In recent years, the image of Colombia has changed - particularly since Alvaro Uribe, the country's former president, took office in 2002. The notorious left-wing group, the Revolutionary Armed Forces of Colombia (FARC), has been weakened, paramilitary groups have been disarmed and cocaine production has dropped.
But this new image does not reflect the reality in rural villages and towns, where people continue to live at war and the FARC are just one of many threats they face.
It is in these places - far away from the improved security seen in Colombia's main cities - where the former paramilitary group, the Self Defense Units of Colombia, also known as the AUC, have been replaced by smaller but equally dangerous groups.
These groups are referred to as the heirs of the AUC, which was tasked with fighting left-wing rebels. Their method, known as 'draining the water to kill the fish', involved carrying out massacres of innocent civilians and provoking mass displacement. Human rights groups say they may have been responsible for the deaths and disappearances of at least 120,000 people.
When Uribe came to power he implemented a security plan that involved increasing the presence of the state in Colombia's most remote regions by sending the military there. The objective was to weaken the presence of left-wing rebels in the areas they used to control.
He also negociated a truce with the AUC, with 30,000 men handing over their weapons in a televised ceremony.
The Justice and Peace Law, which offered reduced sentences to paramilitary members in return for information on the atrocities they committed, was also passed.

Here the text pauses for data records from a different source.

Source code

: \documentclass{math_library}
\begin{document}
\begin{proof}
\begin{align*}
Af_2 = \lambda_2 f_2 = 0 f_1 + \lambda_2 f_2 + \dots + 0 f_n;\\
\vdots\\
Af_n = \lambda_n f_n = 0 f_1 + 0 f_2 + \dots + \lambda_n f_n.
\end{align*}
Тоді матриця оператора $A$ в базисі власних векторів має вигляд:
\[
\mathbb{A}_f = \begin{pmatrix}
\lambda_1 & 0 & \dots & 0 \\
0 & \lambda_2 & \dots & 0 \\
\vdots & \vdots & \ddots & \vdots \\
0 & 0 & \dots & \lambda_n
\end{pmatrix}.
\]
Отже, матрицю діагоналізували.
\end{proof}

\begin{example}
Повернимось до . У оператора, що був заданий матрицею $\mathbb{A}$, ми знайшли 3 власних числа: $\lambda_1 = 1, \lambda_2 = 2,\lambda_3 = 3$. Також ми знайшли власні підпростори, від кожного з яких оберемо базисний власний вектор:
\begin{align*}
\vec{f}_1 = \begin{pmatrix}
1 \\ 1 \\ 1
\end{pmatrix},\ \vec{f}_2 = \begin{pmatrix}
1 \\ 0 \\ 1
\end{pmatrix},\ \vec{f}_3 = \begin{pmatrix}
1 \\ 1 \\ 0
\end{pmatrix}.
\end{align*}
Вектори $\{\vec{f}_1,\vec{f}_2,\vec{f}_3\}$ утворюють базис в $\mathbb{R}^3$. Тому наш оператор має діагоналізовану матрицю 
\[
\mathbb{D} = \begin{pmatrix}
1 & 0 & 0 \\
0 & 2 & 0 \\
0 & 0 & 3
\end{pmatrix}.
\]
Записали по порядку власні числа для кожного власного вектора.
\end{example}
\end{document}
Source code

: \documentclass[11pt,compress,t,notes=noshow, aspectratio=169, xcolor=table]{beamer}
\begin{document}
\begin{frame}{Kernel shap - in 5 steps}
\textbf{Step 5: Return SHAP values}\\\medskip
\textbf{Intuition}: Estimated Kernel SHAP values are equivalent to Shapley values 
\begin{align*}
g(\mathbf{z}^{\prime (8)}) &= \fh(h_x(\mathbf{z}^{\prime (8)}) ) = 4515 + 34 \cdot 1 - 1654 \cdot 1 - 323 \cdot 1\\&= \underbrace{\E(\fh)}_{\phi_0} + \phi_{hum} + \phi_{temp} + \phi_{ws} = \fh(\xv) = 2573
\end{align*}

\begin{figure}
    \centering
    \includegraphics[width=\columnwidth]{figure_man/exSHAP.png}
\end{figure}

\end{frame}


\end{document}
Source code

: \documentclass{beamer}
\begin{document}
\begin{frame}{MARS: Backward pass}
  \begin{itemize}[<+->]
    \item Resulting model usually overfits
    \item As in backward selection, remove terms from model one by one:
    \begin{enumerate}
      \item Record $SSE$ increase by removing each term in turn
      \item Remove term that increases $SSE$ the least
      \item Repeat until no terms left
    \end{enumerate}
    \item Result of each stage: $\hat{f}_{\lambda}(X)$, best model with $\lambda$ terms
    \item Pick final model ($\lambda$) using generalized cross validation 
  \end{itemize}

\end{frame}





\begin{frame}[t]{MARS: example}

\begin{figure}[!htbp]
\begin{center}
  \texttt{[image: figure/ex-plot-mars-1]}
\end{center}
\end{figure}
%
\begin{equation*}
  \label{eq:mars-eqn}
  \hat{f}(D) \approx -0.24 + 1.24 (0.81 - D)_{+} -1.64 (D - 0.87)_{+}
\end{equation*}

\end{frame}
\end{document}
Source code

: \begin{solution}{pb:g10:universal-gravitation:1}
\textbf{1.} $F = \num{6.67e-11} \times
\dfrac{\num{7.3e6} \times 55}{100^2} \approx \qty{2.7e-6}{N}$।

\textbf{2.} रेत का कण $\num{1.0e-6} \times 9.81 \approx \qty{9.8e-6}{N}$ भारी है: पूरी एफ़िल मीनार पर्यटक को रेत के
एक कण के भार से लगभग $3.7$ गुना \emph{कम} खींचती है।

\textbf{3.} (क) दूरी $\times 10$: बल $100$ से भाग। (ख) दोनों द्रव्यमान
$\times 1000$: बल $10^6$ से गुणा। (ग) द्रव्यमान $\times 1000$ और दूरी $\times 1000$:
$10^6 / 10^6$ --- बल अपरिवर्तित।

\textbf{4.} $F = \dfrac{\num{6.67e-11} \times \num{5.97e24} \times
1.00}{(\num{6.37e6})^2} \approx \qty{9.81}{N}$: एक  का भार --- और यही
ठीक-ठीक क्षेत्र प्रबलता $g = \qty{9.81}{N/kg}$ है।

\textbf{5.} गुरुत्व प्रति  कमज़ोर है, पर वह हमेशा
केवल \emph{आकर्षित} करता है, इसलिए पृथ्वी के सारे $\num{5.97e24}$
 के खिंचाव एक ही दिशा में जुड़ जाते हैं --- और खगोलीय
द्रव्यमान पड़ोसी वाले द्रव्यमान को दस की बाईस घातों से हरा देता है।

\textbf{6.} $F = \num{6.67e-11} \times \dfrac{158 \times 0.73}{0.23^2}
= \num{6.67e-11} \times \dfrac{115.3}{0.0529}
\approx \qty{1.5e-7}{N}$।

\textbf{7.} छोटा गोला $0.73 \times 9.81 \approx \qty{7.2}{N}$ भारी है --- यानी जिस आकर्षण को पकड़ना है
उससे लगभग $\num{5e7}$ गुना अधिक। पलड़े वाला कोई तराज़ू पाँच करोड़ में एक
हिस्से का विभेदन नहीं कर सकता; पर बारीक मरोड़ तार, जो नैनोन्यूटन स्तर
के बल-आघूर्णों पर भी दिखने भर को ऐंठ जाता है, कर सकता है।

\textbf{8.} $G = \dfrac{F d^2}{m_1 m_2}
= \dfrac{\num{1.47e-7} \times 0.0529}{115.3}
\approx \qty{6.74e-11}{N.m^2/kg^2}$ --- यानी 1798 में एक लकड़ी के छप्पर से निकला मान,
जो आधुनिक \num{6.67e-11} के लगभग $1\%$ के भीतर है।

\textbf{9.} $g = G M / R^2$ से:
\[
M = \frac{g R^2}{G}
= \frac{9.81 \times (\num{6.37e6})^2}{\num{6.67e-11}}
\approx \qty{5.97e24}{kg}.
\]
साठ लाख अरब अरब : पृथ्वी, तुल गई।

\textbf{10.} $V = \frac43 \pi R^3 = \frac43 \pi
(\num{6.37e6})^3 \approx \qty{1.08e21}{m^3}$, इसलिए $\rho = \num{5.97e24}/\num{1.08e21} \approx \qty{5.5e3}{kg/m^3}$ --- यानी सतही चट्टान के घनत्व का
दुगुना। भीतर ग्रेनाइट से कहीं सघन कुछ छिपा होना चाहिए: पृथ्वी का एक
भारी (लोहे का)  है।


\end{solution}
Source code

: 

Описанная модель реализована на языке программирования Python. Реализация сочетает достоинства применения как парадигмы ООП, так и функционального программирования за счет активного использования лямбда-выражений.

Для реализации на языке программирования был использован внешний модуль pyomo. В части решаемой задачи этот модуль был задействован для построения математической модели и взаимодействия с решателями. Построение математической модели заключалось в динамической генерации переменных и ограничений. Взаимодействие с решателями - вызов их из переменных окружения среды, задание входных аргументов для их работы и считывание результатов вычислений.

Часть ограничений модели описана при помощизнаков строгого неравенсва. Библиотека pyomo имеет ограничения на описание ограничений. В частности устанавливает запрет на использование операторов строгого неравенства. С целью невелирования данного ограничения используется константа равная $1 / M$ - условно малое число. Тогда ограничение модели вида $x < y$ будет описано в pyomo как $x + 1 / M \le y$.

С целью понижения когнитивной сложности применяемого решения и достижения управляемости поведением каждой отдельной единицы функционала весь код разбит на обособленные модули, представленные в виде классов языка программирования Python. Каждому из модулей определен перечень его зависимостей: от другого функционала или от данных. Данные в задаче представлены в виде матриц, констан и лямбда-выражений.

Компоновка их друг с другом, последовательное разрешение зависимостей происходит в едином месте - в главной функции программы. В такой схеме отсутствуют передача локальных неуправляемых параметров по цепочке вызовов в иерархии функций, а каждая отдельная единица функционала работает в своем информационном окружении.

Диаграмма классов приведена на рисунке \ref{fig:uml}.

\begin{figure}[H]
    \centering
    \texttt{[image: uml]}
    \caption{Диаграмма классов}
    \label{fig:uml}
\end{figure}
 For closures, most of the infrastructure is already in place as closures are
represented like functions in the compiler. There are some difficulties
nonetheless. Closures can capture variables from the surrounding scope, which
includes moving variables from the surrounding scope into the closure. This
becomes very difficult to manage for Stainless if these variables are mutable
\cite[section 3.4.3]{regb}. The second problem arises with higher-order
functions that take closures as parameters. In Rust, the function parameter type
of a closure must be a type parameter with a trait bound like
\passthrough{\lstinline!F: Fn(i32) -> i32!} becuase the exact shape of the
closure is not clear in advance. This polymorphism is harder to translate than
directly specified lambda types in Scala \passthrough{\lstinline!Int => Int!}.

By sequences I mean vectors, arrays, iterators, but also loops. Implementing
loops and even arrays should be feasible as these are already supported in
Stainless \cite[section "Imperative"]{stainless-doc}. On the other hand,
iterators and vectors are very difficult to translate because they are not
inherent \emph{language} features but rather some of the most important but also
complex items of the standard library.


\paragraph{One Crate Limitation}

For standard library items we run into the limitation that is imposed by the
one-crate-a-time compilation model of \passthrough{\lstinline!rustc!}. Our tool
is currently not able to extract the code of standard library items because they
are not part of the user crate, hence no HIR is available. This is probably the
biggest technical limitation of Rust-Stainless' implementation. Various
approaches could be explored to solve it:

But, travelling around Colombia, we met people who spoke about groups with names like the Black Eagles and the Ratsrojos.
They said the faces were the same as those they used to see and that the men who had handed their weapons in to Uribe's government had simply moved on to these smaller, but equally as dangerous, groups.
The government refuses to call them paramilitaries, insisting that they are criminal gangs working for drug cartels. But the tone of the threats made by these groups are distinctly right-wing.
For many analysts, the failure of demobalisation can be explained by the fact that while the men may have handed their weapons in, the power structures at the core of the groups were never touched. Land owners, drug cartels and even politicians backed the actions of the AUC.
The extent of these links have only recently started to be revealed with the eruption of the 'parapolitics' scandal.
The Heirs takes a close look at these right-wing groups and the threat they pose to human rights, indigenous groups and anybody who stands in their way.
The victims of the AUC and these new groups continue to wait for information on what happened to their loved ones. Many hope that Juan Manuel Santos, the country's new president, will finally bring them peace, if not justice.